Under its 12th Five-Year Plan, China set a target of doubling natural gas in primary energy consumption to 8.3 percent by 2015, producing 6.5 bcm annually and as much as 60 to 100 bcm by 2020.

The move is part of a shift away from its heavy reliance on coal-fired power, which accounts for around 70 percent of energy consumption. Gas-fired power stations generate around half the emissions of equivalent coal-fired power stations, making gas an important part of the government’s push to clean China’s polluted cities.

Yet while China’s State Council has identified gas as a “pillar industry” to receive government support including tax breaks and subsidies, it has been forced to cut back on its targets.

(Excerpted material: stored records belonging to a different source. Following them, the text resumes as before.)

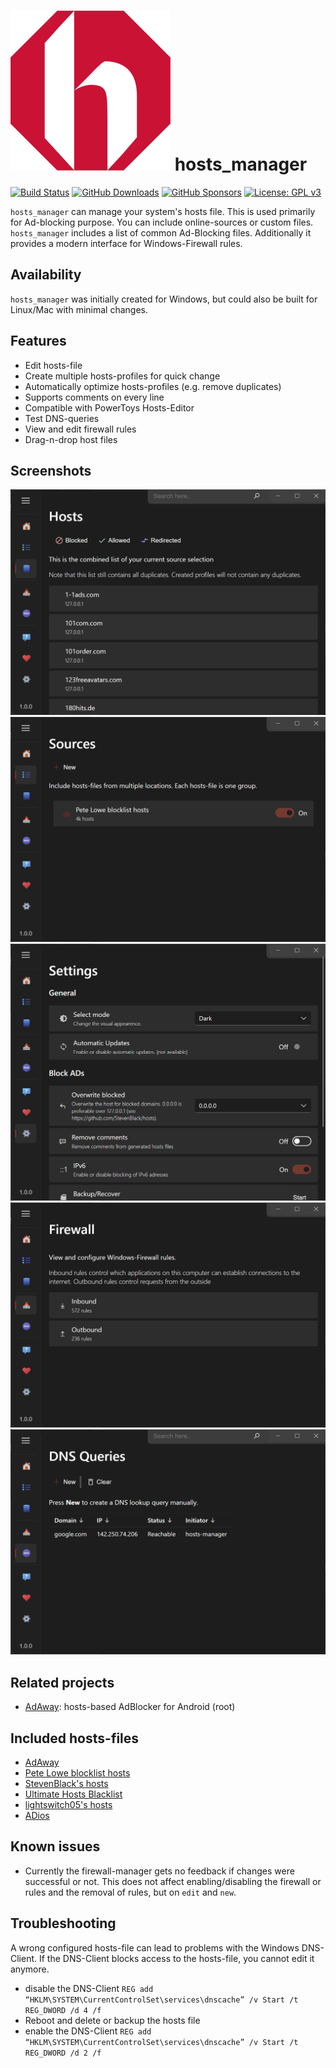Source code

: # ![AdAway logo](assets/icon.png) hosts_manager

[![Build Status](https://github.com/haschtl/hosts-manager/actions/workflows/publish.yml/badge.svg)](https://github.com/haschtl/hosts-manager/actions/workflows/publish.yml)
[![GitHub Downloads](https://img.shields.io/github/downloads/haschtl/hosts-manager/total?logo=github)](https://github.com/haschtl/hosts-manager/releases)
[![GitHub Sponsors](https://img.shields.io/github/sponsors/haschtl?logo=github)](https://github.com/sponsors/haschtl)
[![License: GPL v3](https://img.shields.io/badge/License-GPL%20v3-blue.svg)](/LICENSE.md)

`hosts_manager` can manage your system's hosts file. This is used primarily for Ad-blocking purpose. You can include online-sources or custom files. `hosts_manager` includes a list of common Ad-Blocking files. Additionally it provides a modern interface for Windows-Firewall rules.

## Availability

`hosts_manager` was initially created for Windows, but could also be built for Linux/Mac with minimal changes.

## Features

- Edit hosts-file
- Create multiple hosts-profiles for quick change
- Automatically optimize hosts-profiles (e.g. remove duplicates)
- Supports comments on every line
- Compatible with PowerToys Hosts-Editor
- Test DNS-queries
- View and edit firewall rules
- Drag-n-drop host files

## Screenshots

![Hosts](img/hosts.png)
![Sources](img/sources.png)
![Settings](img/settings.png)
![Firewall](img/firewall.png)
![DNS](img/dns.png)

## Related projects

- [AdAway](https://adaway.org): hosts-based AdBlocker for Android (root)

## Included hosts-files

- [AdAway](https://adaway.org/hosts.txt)
- [Pete Lowe blocklist hosts](https://pgl.yoyo.org/adservers/serverlist.php?hostformat=hosts&showintro=0&mimetype=plaintext)
- [StevenBlack's hosts](https://github.com/StevenBlack/hosts)
- [Ultimate Hosts Blacklist](https://github.com/Ultimate-Hosts-Blacklist/Ultimate.Hosts.Blacklist)
- [lightswitch05's hosts](https://github.com/lightswitch05/hosts)
- [ADios](https://github.com/AlexRabbit/ADios)

## Known issues

- Currently the firewall-manager gets no feedback if changes were successful or not. This does not affect enabling/disabling the firewall or rules and the removal of rules, but on `edit` and `new`.

## Troubleshooting

A wrong configured hosts-file can lead to problems with the Windows DNS-Client. If the DNS-Client blocks access to the hosts-file, you cannot edit it anymore.

- disable the DNS-Client `REG add “HKLM\SYSTEM\CurrentControlSet\services\dnscache” /v Start /t REG_DWORD /d 4 /f`
- Reboot and delete or backup the hosts file
- enable the DNS-Client `REG add “HKLM\SYSTEM\CurrentControlSet\services\dnscache” /v Start /t REG_DWORD /d 2 /f`
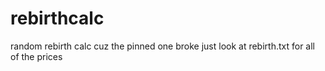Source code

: # rebirthcalc
random rebirth calc cuz the pinned one broke
just look at rebirth.txt for all of the prices
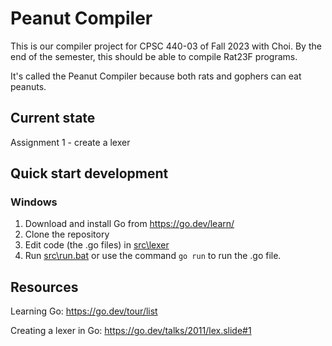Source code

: # Peanut Compiler

This is our compiler project for CPSC 440-03 of Fall 2023 with Choi. By the end of the semester, this should be able to compile Rat23F programs.

It's called the Peanut Compiler because both rats and gophers can eat peanuts.

## Current state

Assignment 1 - create a lexer

## Quick start development

### Windows

1. Download and install Go from https://go.dev/learn/
1. Clone the repository
2. Edit code (the .go files) in [src\lexer](src/lexer)
1. Run [src\run.bat](src/run.bat) or use the command `go run` to run the .go file.

## Resources

Learning Go: https://go.dev/tour/list

Creating a lexer in Go: https://go.dev/talks/2011/lex.slide#1

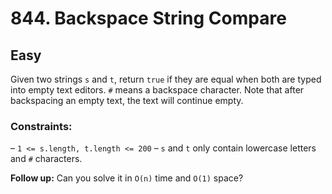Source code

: # 844. Backspace String Compare

## Easy

Given two strings `s` and `t`, return `true` if they are equal when both are typed into empty text editors. `#` means a
backspace character. Note that after backspacing an empty text, the text will continue empty.

### Constraints:

– `1 <= s.length, t.length <= 200`
– `s` and `t` only contain lowercase letters and `#` characters.

**Follow up:** Can you solve it in `O(n)` time and `O(1)` space?
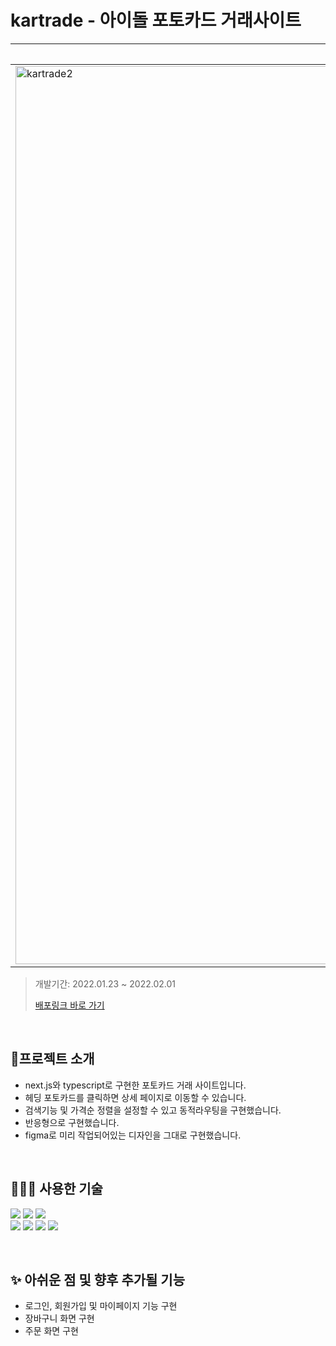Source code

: # kartrade - 아이돌 포토카드 거래사이트

|웹 화면|모바일용 화면|
|--|--|
|<img width="1437" alt="kartrade2" src="https://user-images.githubusercontent.com/86146661/215962003-52ad6c23-66e3-4b46-9bb4-2fa98244af1d.png">|<img width="1029" alt="kartrade3" src="https://user-images.githubusercontent.com/86146661/215962013-262a9222-776b-4731-9678-f22a74fc89fe.png">|

> 개발기간: 2022.01.23 ~ 2022.02.01
> 
> <a href="https://project-kartrade-19rt-opdq13wi3-kyoorim.vercel.app/">배포링크 바로 가기</a> 

<br/>

## 🥑프로젝트 소개

- next.js와 typescript로 구현한 포토카드 거래 사이트입니다. 
- 헤딩 포토카드를 클릭하면 상세 페이지로 이동할 수 있습니다.
- 검색기능 및 가격순 정렬을 설정할 수 있고 동적라우팅을 구현했습니다. 
- 반응형으로 구현했습니다. 
- figma로 미리 작업되어있는 디자인을 그대로 구현했습니다. 

<br/>

## 👩🏻‍💻 사용한 기술
>
<img src="https://img.shields.io/badge/mac os-000000?style=for-the-badge&logo=macos&logoColor=white"> <img src="https://img.shields.io/badge/google chrome-4285F4?style=for-the-badge&logo=google%20chrome&logoColor=white"> <img src="https://img.shields.io/badge/visual studio code-007ACC?style=for-the-badge&logo=visual studio code&logoColor=white"></br>
<img src="https://img.shields.io/badge/Next.js-000000?style=for-the-badge&logo=react&logoColor=white"> <img src="https://img.shields.io/badge/typescript-3178C6?style=for-the-badge&logo=typescript&logoColor=white"> <img src="https://img.shields.io/badge/styled components-DB7093?style=for-the-badge&logo=styled-components&logoColor=white"/>
<img src="https://img.shields.io/badge/vercel-000000?style=for-the-badge&logo=vercel&logoColor=white">

<br/>


## ✨ 아쉬운 점 및 향후 추가될 기능
- 로그인, 회원가입 및 마이페이지 기능 구현
- 장바구니 화면 구현
- 주문 화면 구현

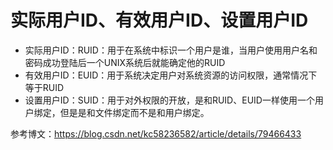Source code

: # 实际用户ID、有效用户ID、设置用户ID

* 实际用户ID：RUID：用于在系统中标识一个用户是谁，当用户使用用户名和密码成功登陆后一个UNIX系统后就能确定他的RUID
* 有效用户ID：EUID：用于系统决定用户对系统资源的访问权限，通常情况下等于RUID
* 设置用户ID：SUID：用于对外权限的开放，是和RUID、EUID一样使用一个用户绑定，但是是和文件绑定而不是和用户绑定。

参考博文：https://blog.csdn.net/kc58236582/article/details/79466433
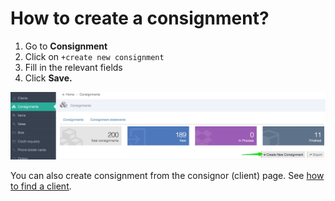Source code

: # How to create a consignment?

1. Go to **Consignment** 
2. Click on `+create new consignment` 
3. Fill in the relevant fields  
4. Click **Save.**

![](../.gitbook/assets/consignments___backoffice.jpg)

You can also create consignment from the consignor \(client\) page. See [how to find a client](../client/how-to-find-an-existing-client.md).



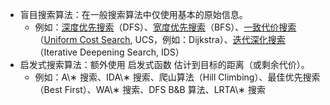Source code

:

- 盲目搜索算法：在一般搜索算法中仅使用基本的原始信息。
    - 例如：[深度优先搜索](../base/algods/DFS.md)（DFS）、[宽度优先搜索](../base/algods/BFS.md)（BFS）、[一致代价搜索](../base/algods/Uniform%20Cost%20Search.md)（[Uniform Cost Search](../base/algods/Uniform%20Cost%20Search.md), UCS，例如：Dijkstra）、[迭代深化搜索](../base/algods/IDS.md)（Iterative Deepening Search, IDS）
- 启发式搜索算法：额外使用 启发式函数 估计到目标的距离（或剩余代价）。
    - 例如：A\∗ 搜索、IDA\∗ 搜索、爬山算法（Hill Climbing）、最佳优先搜索（Best First）、WA\∗ 搜索、DFS B&B 算法、LRTA\∗ 搜索
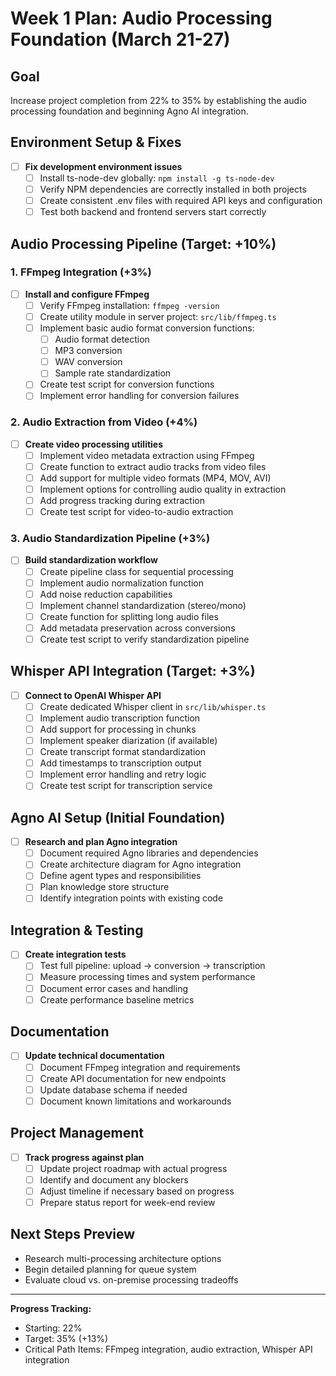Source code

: # Week 1 Plan: Audio Processing Foundation (March 21-27)

## Goal
Increase project completion from 22% to 35% by establishing the audio processing foundation and beginning Agno AI integration.

## Environment Setup & Fixes

- [ ] **Fix development environment issues**
  - [ ] Install ts-node-dev globally: `npm install -g ts-node-dev`
  - [ ] Verify NPM dependencies are correctly installed in both projects
  - [ ] Create consistent .env files with required API keys and configuration
  - [ ] Test both backend and frontend servers start correctly

## Audio Processing Pipeline (Target: +10%)

### 1. FFmpeg Integration (+3%)
- [ ] **Install and configure FFmpeg**
  - [ ] Verify FFmpeg installation: `ffmpeg -version`
  - [ ] Create utility module in server project: `src/lib/ffmpeg.ts`
  - [ ] Implement basic audio format conversion functions:
    - [ ] Audio format detection
    - [ ] MP3 conversion
    - [ ] WAV conversion
    - [ ] Sample rate standardization
  - [ ] Create test script for conversion functions
  - [ ] Implement error handling for conversion failures

### 2. Audio Extraction from Video (+4%)
- [ ] **Create video processing utilities**
  - [ ] Implement video metadata extraction using FFmpeg
  - [ ] Create function to extract audio tracks from video files
  - [ ] Add support for multiple video formats (MP4, MOV, AVI)
  - [ ] Implement options for controlling audio quality in extraction
  - [ ] Add progress tracking during extraction
  - [ ] Create test script for video-to-audio extraction

### 3. Audio Standardization Pipeline (+3%)
- [ ] **Build standardization workflow**
  - [ ] Create pipeline class for sequential processing
  - [ ] Implement audio normalization function
  - [ ] Add noise reduction capabilities
  - [ ] Implement channel standardization (stereo/mono)
  - [ ] Create function for splitting long audio files
  - [ ] Add metadata preservation across conversions
  - [ ] Create test script to verify standardization pipeline

## Whisper API Integration (Target: +3%)

- [ ] **Connect to OpenAI Whisper API**
  - [ ] Create dedicated Whisper client in `src/lib/whisper.ts`
  - [ ] Implement audio transcription function
  - [ ] Add support for processing in chunks
  - [ ] Implement speaker diarization (if available)
  - [ ] Create transcript format standardization
  - [ ] Add timestamps to transcription output
  - [ ] Implement error handling and retry logic
  - [ ] Create test script for transcription service

## Agno AI Setup (Initial Foundation)

- [ ] **Research and plan Agno integration**
  - [ ] Document required Agno libraries and dependencies
  - [ ] Create architecture diagram for Agno integration
  - [ ] Define agent types and responsibilities
  - [ ] Plan knowledge store structure
  - [ ] Identify integration points with existing code

## Integration & Testing

- [ ] **Create integration tests**
  - [ ] Test full pipeline: upload → conversion → transcription
  - [ ] Measure processing times and system performance
  - [ ] Document error cases and handling
  - [ ] Create performance baseline metrics

## Documentation

- [ ] **Update technical documentation**
  - [ ] Document FFmpeg integration and requirements
  - [ ] Create API documentation for new endpoints
  - [ ] Update database schema if needed
  - [ ] Document known limitations and workarounds

## Project Management

- [ ] **Track progress against plan**
  - [ ] Update project roadmap with actual progress
  - [ ] Identify and document any blockers
  - [ ] Adjust timeline if necessary based on progress
  - [ ] Prepare status report for week-end review

## Next Steps Preview

- Research multi-processing architecture options
- Begin detailed planning for queue system
- Evaluate cloud vs. on-premise processing tradeoffs

---

**Progress Tracking:**
- Starting: 22%
- Target: 35% (+13%)
- Critical Path Items: FFmpeg integration, audio extraction, Whisper API integration 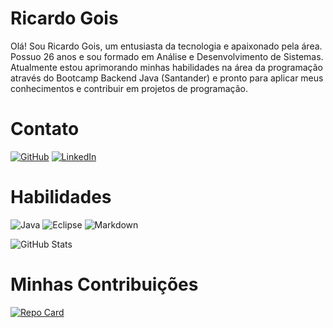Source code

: # Ricardo Gois
Olá! Sou Ricardo Gois, um entusiasta da tecnologia e apaixonado pela área. Possuo 26 anos e sou formado em Análise e Desenvolvimento de Sistemas. Atualmente estou aprimorando minhas habilidades na área da programação através do Bootcamp Backend Java (Santander) e pronto para aplicar meus conhecimentos e contribuir em projetos de programação.

# Contato

[![GitHub](https://img.shields.io/badge/GitHub-000?style=for-the-badge&logo=github&logoColor=fff)](https://github.com/RicardoCGois) [![LinkedIn](https://img.shields.io/badge/LinkedIn-0e76a8?style=for-the-badge&logo=linkedin&logoColor=ffffff)](https://br.linkedin.com/in/ricardocgois) 

# Habilidades
![Java](https://img.shields.io/badge/java-%23ED8B00.svg?style=for-the-badge&logo=openjdk&logoColor=white) ![Eclipse](https://img.shields.io/badge/Eclipse-FE7A16.svg?style=for-the-badge&logo=Eclipse&logoColor=white) ![Markdown](https://img.shields.io/badge/Markdown-000?style=for-the-badge&logo=markdown) 

![GitHub Stats](https://github-readme-stats.vercel.app/api?username=RicardoCGois&theme=transparent&bg_color=808080&border_color=808080C&show_icons=true&icon_color=30A3DC&title_color=000&text_color=FFF)

# Minhas Contribuições
[![Repo Card](https://github-readme-stats.vercel.app/api/pin/?username=ricardocgois&repo=dio-lab-open-source&bg_color=808080&border_color=808080C&show_icons=true&icon_color=30A3DC&title_color=000&text_color=FFF)](https://github.com/RicardoCGois/dio-lab-open-source)
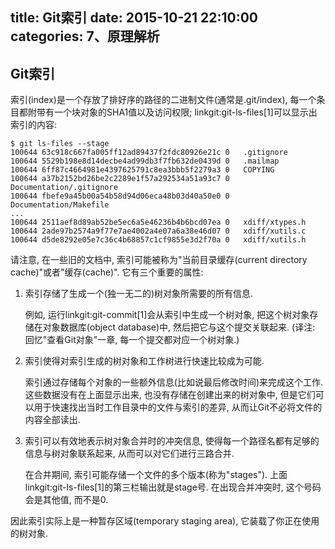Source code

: title: Git索引
date: 2015-10-21 22:10:00
categories: 7、原理解析
---
## Git索引 ##

索引(index)是一个存放了排好序的路径的二进制文件(通常是.git/index), 每一个条目都附带有一个块对象的SHA1值以及访问权限; linkgit:git-ls-files[1]可以显示出索引的内容:

    $ git ls-files --stage
    100644 63c918c667fa005ff12ad89437f2fdc80926e21c 0	.gitignore
    100644 5529b198e8d14decbe4ad99db3f7fb632de0439d 0	.mailmap
    100644 6ff87c4664981e4397625791c8ea3bbb5f2279a3 0	COPYING
    100644 a37b2152bd26be2c2289e1f57a292534a51a93c7 0	Documentation/.gitignore
    100644 fbefe9a45b00a54b58d94d06eca48b03d40a50e0 0	Documentation/Makefile
    ...
    100644 2511aef8d89ab52be5ec6a5e46236b4b6bcd07ea 0	xdiff/xtypes.h
    100644 2ade97b2574a9f77e7ae4002a4e07a6a38e46d07 0	xdiff/xutils.c
    100644 d5de8292e05e7c36c4b68857c1cf9855e3d2f70a 0	xdiff/xutils.h

请注意, 在一些旧的文档中, 索引可能被称为"当前目录缓存(current directory cache)"或者"缓存(cache)". 它有三个重要的属性:

1. 索引存储了生成一个(独一无二的)树对象所需要的所有信息.

    例如, 运行linkgit:git-commit[1]会从索引中生成一个树对象, 把这个树对象存储在对象数据库(object database)中, 然后把它与这个提交关联起来. (译注: 回忆"查看Git对象"一章, 每一个提交都对应一个树对象.)

2. 索引使得对索引生成的树对象和工作树进行快速比较成为可能.

    索引通过存储每个对象的一些额外信息(比如说最后修改时间)来完成这个工作. 这些数据没有在上面显示出来, 也没有存储在创建出来的树对象中, 但是它们可以用于快速找出当时工作目录中的文件与索引的差异, 从而让Git不必将文件的内容全部读出.

3. 索引可以有效地表示树对象合并时的冲突信息, 使得每一个路径名都有足够的信息与树对象联系起来, 从而可以对它们进行三路合并.

    在合并期间, 索引可能存储一个文件的多个版本(称为"stages"). 上面linkgit:git-ls-files[1]的第三栏输出就是stage号. 在出现合并冲突时, 这个号码会是其他值, 而不是0.

因此索引实际上是一种暂存区域(temporary staging area), 它装载了你正在使用的树对象.

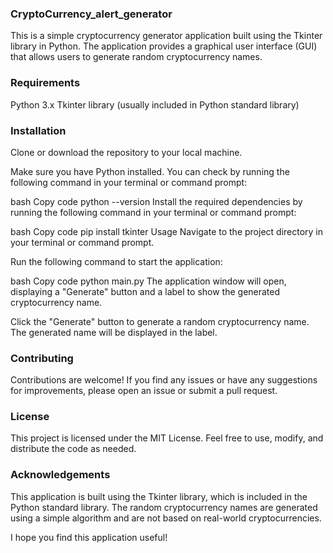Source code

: ### CryptoCurrency_alert_generator
This is a simple cryptocurrency generator application built using the Tkinter library in Python. The application provides a graphical user interface (GUI) that allows users to generate random cryptocurrency names.

### Requirements
Python 3.x
Tkinter library (usually included in Python standard library)
### Installation
Clone or download the repository to your local machine.

Make sure you have Python installed. You can check by running the following command in your terminal or command prompt:

bash
Copy code
python --version
Install the required dependencies by running the following command in your terminal or command prompt:

bash
Copy code
pip install tkinter
Usage
Navigate to the project directory in your terminal or command prompt.

Run the following command to start the application:

bash
Copy code
python main.py
The application window will open, displaying a "Generate" button and a label to show the generated cryptocurrency name.

Click the "Generate" button to generate a random cryptocurrency name. The generated name will be displayed in the label.

### Contributing
Contributions are welcome! If you find any issues or have any suggestions for improvements, please open an issue or submit a pull request.

### License
This project is licensed under the MIT License. Feel free to use, modify, and distribute the code as needed.

### Acknowledgements
This application is built using the Tkinter library, which is included in the Python standard library.
The random cryptocurrency names are generated using a simple algorithm and are not based on real-world cryptocurrencies.

I hope you find this application useful!
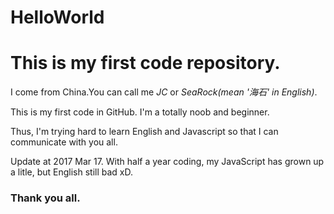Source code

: # HelloWorld
<h1>This is my first code repository. </h1>
<p>I come from China.You can call me <em>JC</em> or <em>SeaRock(mean '海石' in English)</em>.</p>
<p>This is my first code in GitHub. I'm a totally noob and beginner.
<p>Thus, I'm trying hard to learn English and Javascript so that I can communicate with you all.</p>
<p>Update at 2017 Mar 17. With half a year coding, my JavaScript has grown up a litle, but English still bad xD. </p>
<h3>Thank you all.</h3>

Wu Xinxiong, director of China’s National Energy Administration, recently admitted that only 30 bcm a year would come on-stream by 2020, barely 1 percent of the nation’s energy needs, after exploration efforts proved more challenging than anticipated.

"The previous targets were more of a vague prospect, a hope. Thirty bcm is a more realistic goal," a government source told Reuters.

Of the nation’s two biggest state oil companies, China National Petroleum Corporation (CNPC) and China Petroleum Corporation (Sinopec), only the latter has a commercial shale-gas operation in production. Sinopec expects production from its Fuling field in southwest Sichuan to reach 5 bcm by 2015, doubling to 10 bcm by 2017, but few other large gas fields are set to come online.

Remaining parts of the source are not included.